Adelphi moved for summary judgment dismissing the complaint and the cross claim insofar as asserted against it on the grounds that the plaintiff could not identify the source of the water on the floor and, in any event, that it owed no duty of care to the plaintiff, a noncontracting party. The Supreme Court granted that branch of the motion which was for summary judgment dismissing the cross claim as unopposed; however, it *1146denied that branch of Adelphi’s motion which was for summary judgment dismissing the complaint insofar as asserted against it, finding the existence of triable issues of fact as to whether the water on the floor originated from the leaking roof and, if so, whether the dangerous condition on the floor was created by Adelphi’s negligent repair of the roof.

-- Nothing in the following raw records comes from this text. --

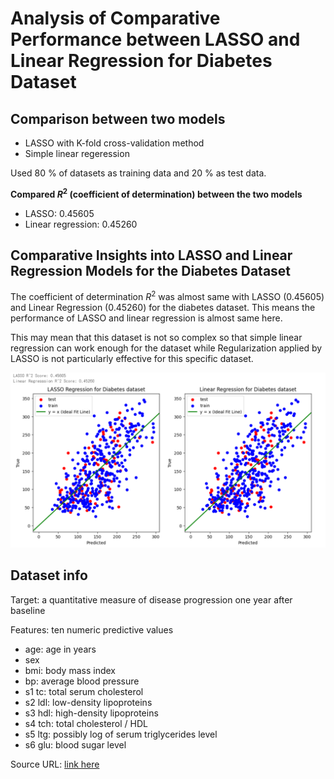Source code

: # Analysis of Comparative Performance between LASSO and Linear Regression for Diabetes Dataset


## Comparison between two models
- LASSO with K-fold cross-validation method
- Simple linear regeression

Used 80 % of datasets as training data and 20 % as test data.

**Compared $R^2$ (coefficient of determination) between the two models**
- LASSO: 0.45605
- Linear regression: 0.45260

## Comparative Insights into LASSO and Linear Regression Models for the Diabetes Dataset
The coefficient of determination $R^2$ was almost same with LASSO (0.45605) and Linear Regression (0.45260) for the diabetes dataset. This means the performance of LASSO and linear regression is almost same here. 

This may mean that this dataset is not so complex so that simple linear regression can work enough for the dataset while Regularization applied by LASSO is not particularly effective for this specific dataset.




![image](https://github.com/HanaHirose/ML_Self_Study/blob/main/Compare_Linear_LASSO_Diabetes/Images/compare_lesso_linear.png)


## Dataset info

Target: a quantitative measure of disease progression one year after baseline

Features: ten numeric predictive values

- age: age in years
- sex 
- bmi: body mass index
- bp: average blood pressure
- s1 tc: total serum cholesterol
- s2 ldl: low-density lipoproteins
- s3 hdl: high-density lipoproteins
- s4 tch: total cholesterol / HDL
- s5 ltg: possibly log of serum triglycerides level
- s6 glu: blood sugar level

Source URL: [link here](https://www4.stat.ncsu.edu/~boos/var.select/diabetes.html)


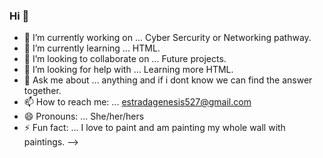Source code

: ### Hi 👋

- 🔭 I’m currently working on ... Cyber Sercurity or Networking pathway.
- 🌱 I’m currently learning ... HTML.
- 👯 I’m looking to collaborate on ... Future projects.
- 🤔 I’m looking for help with ... Learning more HTML.
- 💬 Ask me about ... anything and if i dont know we can find the answer together.
- 📫 How to reach me: ... estradagenesis527@gmail.com
- 😄 Pronouns: ... She/her/hers
- ⚡ Fun fact: ... I love to paint and am painting my whole wall with paintings.
-->
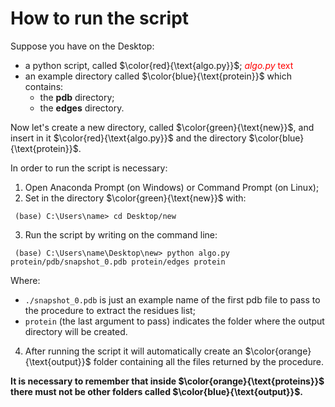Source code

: # How to run the script

Suppose you have on the Desktop:
   - a python script, called $\color{red}{\text{algo.py}}$; <font color = 'red'> *algo.py* text</font>
   - an example directory called $\color{blue}{\text{protein}}$ which contains:
       - the  **pdb** directory;
       - the  **edges** directory.


Now let's create a new directory, called $\color{green}{\text{new}}$, and insert in it $\color{red}{\text{algo.py}}$ and the directory $\color{blue}{\text{protein}}$.

In order to run the script is necessary:
1. Open Anaconda Prompt (on Windows) or Command Prompt (on Linux);
2. Set in the directory $\color{green}{\text{new}}$ with:

<code> (base) C:\Users\name> cd Desktop/new</code>

3. Run the script by writing on the command line:

<code> (base) C:\Users\name\Desktop\new> python algo.py protein/pdb/snapshot_0.pdb protein/edges protein </code>
    
Where:
- <code>./snapshot_0.pdb</code> is just an example name of the first pdb file to pass to the procedure to extract the residues list;
- <code>protein</code> (the last argument to pass) indicates the folder where the output directory will be created.


4. After running the script it will automatically create an $\color{orange}{\text{output}}$ folder containing all the files returned by the procedure. 


**It is necessary to remember that inside $\color{orange}{\text{proteins}}$ there must not be other folders called $\color{blue}{\text{output}}$.**
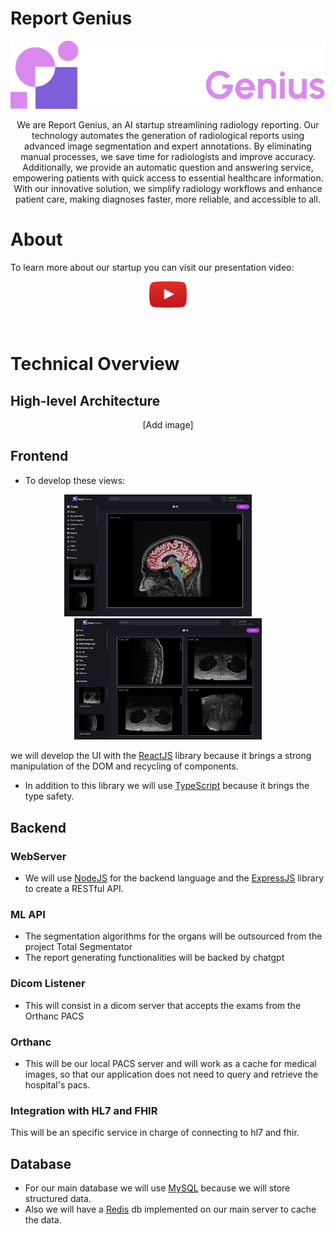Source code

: # **Report Genius**
<p align="center">
<img width="600" src="./assets/Logo.png" />
</p>
<p align="center">
We are Report Genius, an AI startup streamlining radiology reporting. Our technology automates the generation of radiological reports using advanced image segmentation and expert annotations. By eliminating manual processes, we save time for radiologists and improve accuracy. Additionally, we provide an automatic question and answering service, empowering patients with quick access to essential healthcare information. With our innovative solution, we simplify radiology workflows and enhance patient care, making diagnoses faster, more reliable, and accessible to all.
</p>

# **About**
To learn more about our startup you can visit our presentation video:
<p align="center">
<a target="_blank" href="https://youtu.be/MPaN0w21SdM">
<img width="60" src="./assets/yt-btn.png" />
</a>
</p>

<br />

# **Technical Overview**
## High-level Architecture
<p align="center">
[Add image]
</p>

## Frontend
- To develop these views:
<p align="center">
<img width="300" src="./assets/View_1.png" />
&nbsp;&nbsp;&nbsp;&nbsp;&nbsp;&nbsp;&nbsp;
<img width="300" src="./assets/View_2.jpg" />
</p>

we will develop the UI with the <a target="_blank" href="https://react.dev/">ReactJS</a> library because it brings a strong manipulation of the DOM and recycling of components.

- In addition to this library we will use <a target="_blank" href="https://www.typescriptlang.org/">TypeScript</a> because it brings the type safety.

## Backend
### WebServer
- We will use <a target="_blank" href="https://nodejs.org/en">NodeJS</a> for the backend language and the <a target="_blank" href="https://expressjs.com/">ExpressJS</a> library to create a RESTful API.

### ML API
- The segmentation algorithms for the organs will be outsourced from the project Total Segmentator
- The report generating functionalities will be backed by chatgpt 

### Dicom Listener
- This will consist in a dicom server that accepts the exams from the Orthanc PACS


### Orthanc
- This will be our local PACS server and will work as a cache for medical images, so that our application does not need to query and retrieve the hospital's pacs.


### Integration with HL7 and FHIR
This will be an specific service in charge of connecting to hl7 and fhir.

## Database
- For our main database we will use <a target="_blank" href="https://www.mysql.com/">MySQL</a> because we will store structured data.
- Also we will have a <a target="_blank" href="https://redis.io//">Redis</a> db implemented on our main server to cache the data.
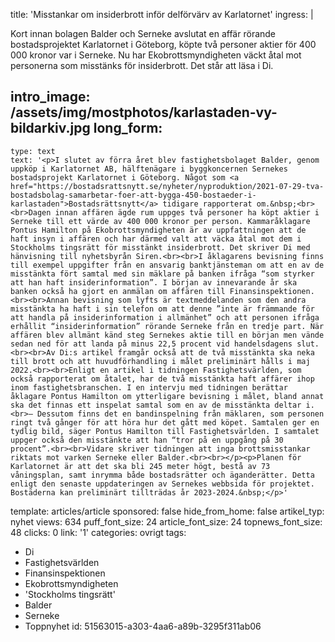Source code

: title: 'Misstankar om insiderbrott inför delförvärv av Karlatornet'
ingress: |
  <p>Kort innan bolagen Balder och Serneke avslutat en affär rörande bostadsprojektet Karlatornet i Göteborg, köpte två personer aktier för 400 000 kronor var i Serneke. Nu har Ekobrottsmyndigheten väckt åtal mot personerna som misstänks för insiderbrott. Det står att läsa i Di.
  </p>
  
intro_image: /assets/img/mostphotos/karlastaden-vy-bildarkiv.jpg
long_form:
  -
    type: text
    text: '<p>I slutet av förra året blev fastighetsbolaget Balder, genom uppköp i Karlatornet AB, hälftenägare i byggkoncernen Sernekes bostadsprojekt Karlatornet i Göteborg. Något som <a href="https://bostadsrattsnytt.se/nyheter/nyproduktion/2021-07-29-tva-bostadsbolag-samarbetar-foer-att-bygga-450-bostaeder-i-karlastaden">Bostadsrättsnytt</a> tidigare rapporterat om.&nbsp;<br><br>Dagen innan affären ägde rum uppges två personer ha köpt aktier i Serneke till ett värde av 400 000 kronor per person. Kammaråklagare Pontus Hamilton på Ekobrottsmyndigheten är av uppfattningen att de haft insyn i affären och har därmed valt att väcka åtal mot dem i Stockholms tingsrätt för misstänkt insiderbrott. Det skriver Di med hänvisning till nyhetsbyrån Siren.<br><br>I åklagarens bevisning finns till exempel uppgifter från en ansvarig banktjänsteman om att en av de misstänkta fört samtal med sin mäklare på banken ifråga “som styrker att han haft insiderinformation”. I början av innevarande år ska banken också ha gjort en anmälan om affären till Finansinspektionen.<br><br>Annan bevisning som lyfts är textmeddelanden som den andra misstänkta ha haft i sin telefon om att denne ”inte är främmande för att handla på insiderinformation i allmänhet” och att personen ifråga erhållit “insiderinformation” rörande Serneke från en tredje part. När affären blev allmänt känd steg Sernekes aktie till en början men vände sedan ned för att landa på minus 22,5 procent vid handelsdagens slut.<br><br>Av Di:s artikel framgår också att de två misstänkta ska neka till brott och att huvudförhandling i målet preliminärt hålls i maj 2022.<br><br>Enligt en artikel i tidningen Fastighetsvärlden, som också rapporterat om åtalet, har de två misstänkta haft affärer ihop inom fastighetsbranschen. I en intervju med tidningen berättar åklagare Pontus Hamilton om ytterligare bevisning i målet, bland annat ska det finnas ett inspelat samtal som en av de misstänkta deltar i.<br>– Dessutom finns det en bandinspelning från mäklaren, som personen ringt två gånger för att höra hur det gått med köpet. Samtalen ger en tydlig bild, säger Pontus Hamilton till Fastighetsvärlden. I samtalet uppger också den misstänkte att han “tror på en uppgång på 30 procent”.<br><br>Vidare skriver tidningen att inga brottsmisstankar riktats mot varken Serneke eller Balder.<br><br></p><p>Planen för Karlatornet är att det ska bli 245 meter högt, bestå av 73 våningsplan, samt inrymma både bostadsrätter och äganderätter. Detta enligt den senaste uppdateringen av Sernekes webbsida för projektet. Bostäderna kan preliminärt tillträdas år 2023-2024.&nbsp;</p>'
template: articles/article
sponsored: false
hide_from_home: false
artikel_typ: nyhet
views: 634
puff_font_size: 24
article_font_size: 24
topnews_font_size: 48
clicks: 0
link: '1'
categories: ovrigt
tags:
  - Di
  - Fastighetsvärlden
  - Finansinspektionen
  - Ekobrottsmyndigheten
  - 'Stockholms tingsrätt'
  - Balder
  - Serneke
  - Toppnyhet
id: 51563015-a303-4aa6-a89b-3295f311ab06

The Supreme Court properly denied that branch of Adelphi’s motion which was for summary judgment dismissing the complaint insofar as asserted against it. Although a contractual obligation alone generally does not create a duty of care toward a third party (see Church v Callarian Indus., 99 NY2d 104, 111 [2002]), the Court of Appeals, in Espinal v Melville Snow Contrs. (98 NY2d 136, 140 [2002] [citations omitted]), described three circumstances in which a contracting party assumes a duty to persons outside the contract. These are: “(1) where the contracting party, in failing to exercise reasonable care in the performance of his duties, ‘launche[s] a force or instrument of harm’; (2) where the plaintiff detrimentally relies on the continued performance of the contracting party’s duties and (3) where the contracting party has entirely displaced the other party’s duty to maintain the premises safely.”

Adelphi failed to establish its prima facie entitlement to judgment as a matter of law by tendering sufficient evidence to demonstrate the absence of any material issues of fact (see Alvarez v Prospect Hosp., 68 NY2d 320, 324 [1986]; Zuckerman v City of New York, 49 NY2d 557 [1980]). Here, the plaintiffs deposition testimony raised a triable issue of fact as to whether Adelphi’s repair efforts created or exacerbated a dangerous condition (see Moch Co. v Rensselaer Water Co., 247 NY 160, 168 [1928]; cf. Foster v Herbert Slepoy Corp., 74 AD3d 1139 [2010] [decided herewith]). A contractor who “ ‘creates or exacerbates’ ” a harmful condition may generally be said to have “ ‘launched’ ” it (McCord v Olympia & York Maiden Lane Co., 8 AD3d 634, 636 [2004], quoting Espinal v Melville Snow Contrs., 98 NY2d at 142). In that regard, the plaintiff testified at his deposition to a recurring condition on the premises of rain water and melting snow leaking from the roof onto the floor of the garage. He further testified that after Adelphi attempted to repair the leaky roof, the leaky condition of the roof became worse and new leaks appeared in the garage, including in the area where the plaintiff allegedly slipped. The plaintiff testified that it had snowed or rained the day before his accident, and that the floor in the third bay of the garage where he allegedly slipped was “soaked” with water. Although Richard Mohl, the owner of both Cee Jay and Blue Chip, testified at his *1147deposition that the day before the accident a car with snow on it was brought into the third bay of the garage, and the plaintiff testified that he had seen puddles in the third bay on one or two occasions when snow had melted off cars, this merely raised questions of fact as to the source of the water upon which the plaintiff slipped, and whether Adelphi created or exacerbated the dangerous condition by negligently repairing the leaking roof (see Baillargeon v Kings County Waterproofing Corp., 29 AD3d 838 [2006]).

Where, as here, the movant fails to sustain its initial burden of making a prima facie showing of entitlement to judgment as a matter of law, summary judgment should be denied regardless of the sufficiency of the opposing papers (see Ayotte v Gervasio, 81 NY2d 1062, 1063 [1993]; Alvarez v Prospect Hosp., 68 NY2d at 324). Rivera, J.P., Covello, Balkin and Hall, JJ., concur.